[MUD-Dev] Clients
Adam Wiggins
nightfall at user1.inficad.com
Wed Feb 18 02:34:59 CET 1998
[Caliban Tiresias Darklock:]
> My major problem with the interface on MUDs is that the command you're
> looking for is pretty much impossible to find a lot of the time unless you
> know the vocabulary the developers used. If you come from a D&D background,
> you might try 'help ac' and expect to learn something about armor values,
> or you might try 'help armor' or 'help armor class' or 'help defense' and
> in the meantime you're on a MUD designed by Palladium jockeys who list all
> that under 'structural damage capacity', 'sdc', and 'damage'. Not like
As I've mentioned here before, I very much like to toss in *all* of these
(or, at least, as many as I can think of) into the help files. Many
of them are simple redirections to the proper help file, or in fact
just aliases for said file. For example, 'help wield' gives you
"There's no wield here, just hold the weapon you plan to fight with.

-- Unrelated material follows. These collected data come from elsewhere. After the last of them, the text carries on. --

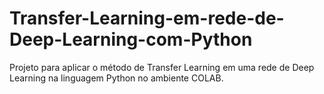 # Transfer-Learning-em-rede-de-Deep-Learning-com-Python
Projeto para aplicar o método de Transfer Learning em uma rede de Deep Learning na linguagem Python no ambiente COLAB.  
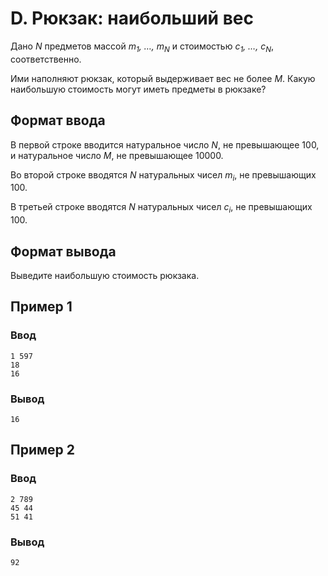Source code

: # D. Рюкзак: наибольший вес

Дано _N_ предметов массой _m<sub>1</sub>, …, m<sub>N</sub>_ и стоимостью _c<sub>1</sub>, …, c<sub>N</sub>_,
соответственно.

Ими наполняют рюкзак, который выдерживает вес не более _M_. Какую наибольшую стоимость могут иметь предметы в рюкзаке?

## Формат ввода

В первой строке вводится натуральное число _N_, не превышающее 100, и натуральное число _M_, не превышающее 10000.

Во второй строке вводятся _N_ натуральных чисел _m<sub>i</sub>_, не превышающих 100.

В третьей строке вводятся _N_ натуральных чисел _c<sub>i</sub>_, не превышающих 100.

## Формат вывода

Выведите наибольшую стоимость рюкзака.

## Пример 1

### Ввод

    1 597
    18
    16

### Вывод

    16

## Пример 2

### Ввод

    2 789
    45 44
    51 41

### Вывод

    92



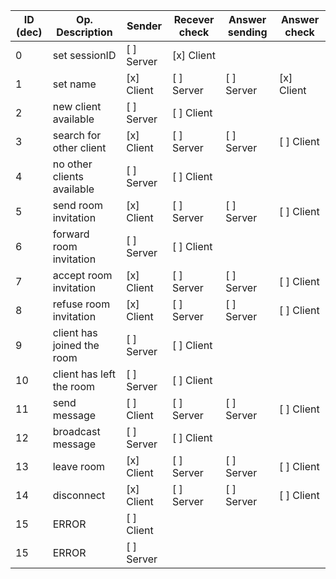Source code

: ID (dec) | Op. Description | Sender | Recever check | Answer sending | Answer check
---|---|---|---|---|---
0 |  set sessionID  | [ ] Server | [x] Client
1 |  set name |  [x] Client | [ ] Server | [ ] Server | [x] Client
2 |  new client available |  [ ] Server | [ ] Client
3 | search for other client | [x] Client |  [ ] Server | [ ] Server | [ ] Client
4 | no other clients available |  [ ] Server | [ ] Client
5 | send room invitation |  [x] Client |  [ ] Server | [ ] Server | [ ] Client
6 | forward room invitation |  [ ] Server | [ ] Client
7 | accept room invitation |  [x] Client |  [ ] Server | [ ] Server | [ ] Client
8 | refuse room invitation |  [x] Client |  [ ] Server | [ ] Server | [ ] Client
9 | client has joined the room |  [ ] Server | [ ] Client
10 | client has left the room |  [ ] Server | [ ] Client
11 | send message | [ ] Client |  [ ] Server | [ ] Server | [ ] Client
12 | broadcast message | [ ] Server | [ ] Client
13 | leave room | [x] Client |  [ ] Server | [ ] Server | [ ] Client
14 | disconnect | [x] Client |  [ ] Server | [ ] Server | [ ] Client
15 | ERROR | [ ] Client |
15 | ERROR| [ ] Server |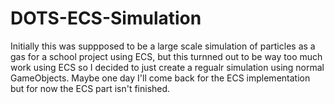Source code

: # DOTS-ECS-Simulation
Initially this was suppposed to be a large scale simulation of particles as a gas for a school project using ECS, but this turnned out to be way too much work using ECS
so I decided to just create a regualr simulation using normal GameObjects. Maybe one day I'll come back for the ECS implementation but for now the ECS part isn't finished.
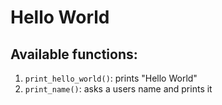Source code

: # Hello World

## Available functions:
1. `print_hello_world()`: prints "Hello World"
2. `print_name()`: asks a users name and prints it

See help 'hands' for more info," or "D&D-style AC and thac0 do not exist
here. Try help combat, offense, defence, armor, and damage."
Such things take hardly any time to create, and can greatly aid someone
feeling at home, or at least like they're not completely off track.

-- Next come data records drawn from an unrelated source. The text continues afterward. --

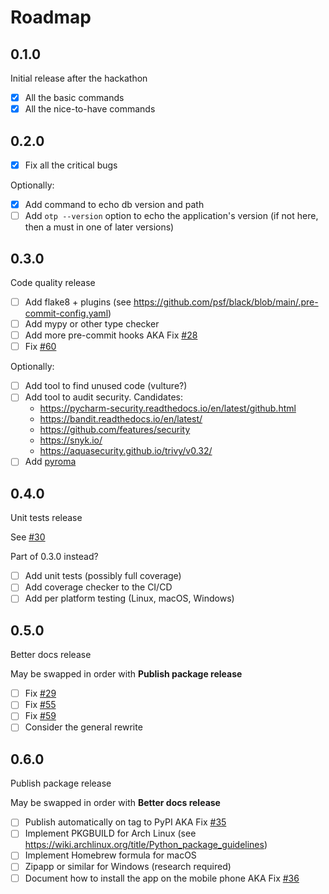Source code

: # Roadmap

## 0.1.0

Initial release after the hackathon

- [x] All the basic commands
- [x] All the nice-to-have commands

## 0.2.0

- [x] Fix all the critical bugs

Optionally:
- [x] Add command to echo db version and path
- [ ] Add `otp --version` option to echo the application's version (if not here,
  then a must in one of later versions)

## 0.3.0

Code quality release

- [ ] Add flake8 + plugins (see
      <https://github.com/psf/black/blob/main/.pre-commit-config.yaml>)
- [ ] Add mypy or other type checker
- [ ] Add more pre-commit hooks AKA Fix [#28][]
- [ ] Fix [#60][]

Optionally:
- [ ] Add tool to find unused code (vulture?)
- [ ] Add tool to audit security. Candidates:
    - <https://pycharm-security.readthedocs.io/en/latest/github.html>
    - <https://bandit.readthedocs.io/en/latest/>
    - <https://github.com/features/security>
    - <https://snyk.io/>
    - <https://aquasecurity.github.io/trivy/v0.32/>
- [ ] Add [pyroma][]

[#28]: https://github.com/apptension/onetimepass/issues/28
[#60]: https://github.com/apptension/onetimepass/issues/60
[pyroma]: https://pypi.org/project/pyroma/

## 0.4.0

Unit tests release

See [#30][]

Part of 0.3.0 instead?

- [ ] Add unit tests (possibly full coverage)
- [ ] Add coverage checker to the CI/CD
- [ ] Add per platform testing (Linux, macOS, Windows)

[#30]: https://github.com/apptension/onetimepass/issues/30

## 0.5.0

Better docs release

May be swapped in order with **Publish package release**

- [ ] Fix [#29][]
- [ ] Fix [#55][]
- [ ] Fix [#59][]
- [ ] Consider the general rewrite

[#29]: https://github.com/apptension/onetimepass/issues/29
[#55]: https://github.com/apptension/onetimepass/issues/55
[#59]: https://github.com/apptension/onetimepass/issues/59

## 0.6.0

Publish package release

May be swapped in order with **Better docs release**

- [ ] Publish automatically on tag to PyPI AKA Fix [#35][]
- [ ] Implement PKGBUILD for Arch Linux (see
      <https://wiki.archlinux.org/title/Python_package_guidelines>)
- [ ] Implement Homebrew formula for macOS
- [ ] Zipapp or similar for Windows (research required)
- [ ] Document how to install the app on the mobile phone AKA Fix [#36][]

[#35]: https://github.com/apptension/onetimepass/issues/35
[#36]: https://github.com/apptension/onetimepass/issues/36
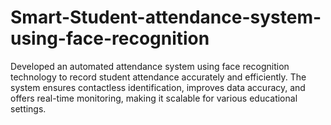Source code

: # Smart-Student-attendance-system-using-face-recognition
Developed an automated attendance system using face recognition technology to record student attendance accurately and efficiently. The system ensures contactless identification, improves data accuracy, and offers real-time monitoring, making it scalable for various educational settings.
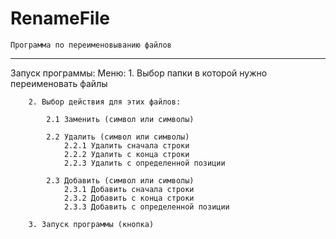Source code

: # RenameFile
    Программа по переименовыванию файлов
   --------------------------------------
Запуск программы:
	Меню:
		1. Выбор папки в которой нужно переименовать файлы
		
		2. Выбор действия для этих файлов:
			
			2.1 Заменить (символ или символы)
			
			2.2 Удалить (символ или символы)
				2.2.1 Удалить сначала строки
				2.2.2 Удалить с конца строки
				2.2.3 Удалить с определенной позиции
			
			2.3 Добавить (символ или символы)
				2.3.1 Добавить сначала строки
				2.3.2 Добавить с конца строки
				2.3.3 Добавить с определенной позиции
			
		3. Запуск программы (кнопка)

I've also considered logging all failed help request commands in order
that I might better identify what people get confused about.

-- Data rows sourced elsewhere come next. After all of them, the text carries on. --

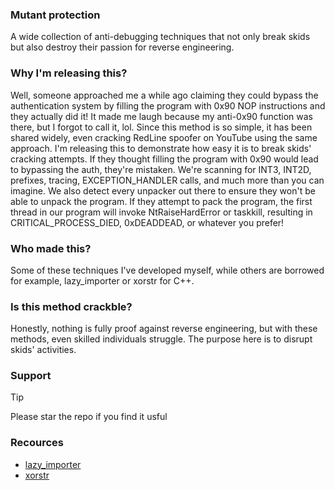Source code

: ### Mutant protection
A wide collection of anti-debugging techniques that not only break skids but also destroy their passion for reverse engineering.

### Why I'm releasing this?
Well, someone approached me a while ago claiming they could bypass the authentication system by filling the program with 0x90 NOP instructions and they actually did it! It made me laugh because my anti-0x90 function was there, but I forgot to call it, lol. Since this method is so simple, it has been shared widely, even cracking RedLine spoofer on YouTube using the same approach. I'm releasing this to demonstrate how easy it is to break skids' cracking attempts. If they thought filling the program with 0x90 would lead to bypassing the auth, they're mistaken. We're scanning for INT3, INT2D, prefixes, tracing, EXCEPTION_HANDLER calls, and much more than you can imagine. We also detect every unpacker out there to ensure they won't be able to unpack the program. If they attempt to pack the program, the first thread in our program will invoke NtRaiseHardError or taskkill, resulting in CRITICAL_PROCESS_DIED, 0xDEADDEAD, or whatever you prefer!









### Who made this?
Some of these techniques I've developed myself, while others are borrowed for example, lazy_importer or xorstr for C++.


### Is this method crackble?
Honestly, nothing is fully proof against reverse engineering, but with these methods, even skilled individuals struggle. The purpose here is to disrupt skids' activities.

### Support
> [!TIP]
> Please star the repo if you find it usful 




### Recources
- [lazy_importer](https://github.com/JustasMasiulis/lazy_importer)
- [xorstr](https://github.com/JustasMasiulis/xorstr)
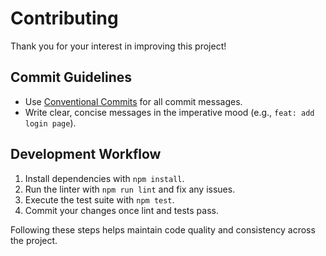 # Contributing

Thank you for your interest in improving this project!

## Commit Guidelines

- Use [Conventional Commits](https://www.conventionalcommits.org/) for all commit messages.
- Write clear, concise messages in the imperative mood (e.g., `feat: add login page`).

## Development Workflow

1. Install dependencies with `npm install`.
2. Run the linter with `npm run lint` and fix any issues.
3. Execute the test suite with `npm test`.
4. Commit your changes once lint and tests pass.

Following these steps helps maintain code quality and consistency across the project.


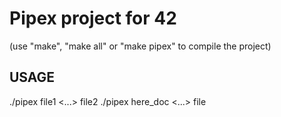 # Pipex project for 42

(use "make", "make all" or "make pipex" to compile the project)
## USAGE
./pipex file1 <cmd1> <cmd2> <...> file2
./pipex here_doc <LIMITER> <cmd> <cmd1> <...> file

> you'd know, since they've carefully concealed all your actual stats from
> you in order to make things a little more realistic, and when you look at
> your statistics you get 'You are healthy as a horse. You are carrying a
> sword which does moderate slashing damage. Your chain mail is moderately
> protective and slightly magical.' or something like that. This is something
> I hear bandied about an awful lot on the list, and I don't see it as
> realism. I see it as needless abstraction and complication of the user
> interface, which effectively locks out new users unless they have a friend
> who can teach them how to look things up and what to type.
Depends - if you want to powergame, sure. If you're writing a game
that depends on exact numbers (anything D&D derived will probably
fall into this category), it's just frustrating to try to hide numbers
from the users this way. If you've got a 'realstic' system, then what
is the matter with the above? Weaing more armor makes you slower and
more resistant to damage. Wearing less has the opposite effect.
I think that this concept is hard to follow only for old GoPers who
are so set in their ways that they can't imagine that there are such
things as 'magic' numbers (ie, 18/76 being a strength breakpoint for
damroll). Now, I enjoy GoP plenty, so I'm not trying to knock it.
Just saying that your stat display has to match your style of game,
and the above example is perfectly valid - IF the game has been written
to work that way.
> In a related story, some wiseass once demonstrated that the only necessary
> operators in the C programming language were incrementation,
> decrementation, and equality. He wrote a huge series of functions that
> demonstrated how you could simulate everything else with these two
> operators. He had things like:
>
> int add(int num1,int num2) { while(1) { ++num1; --num2; if(num2==0) return
> num1; } }
>
> The acrobatics got much, much worse. I'm not sure whether he was brilliant
> or a complete moron. Probably a little of both. ;)
Fun mental acrobatics, but this seems rather regressive to me.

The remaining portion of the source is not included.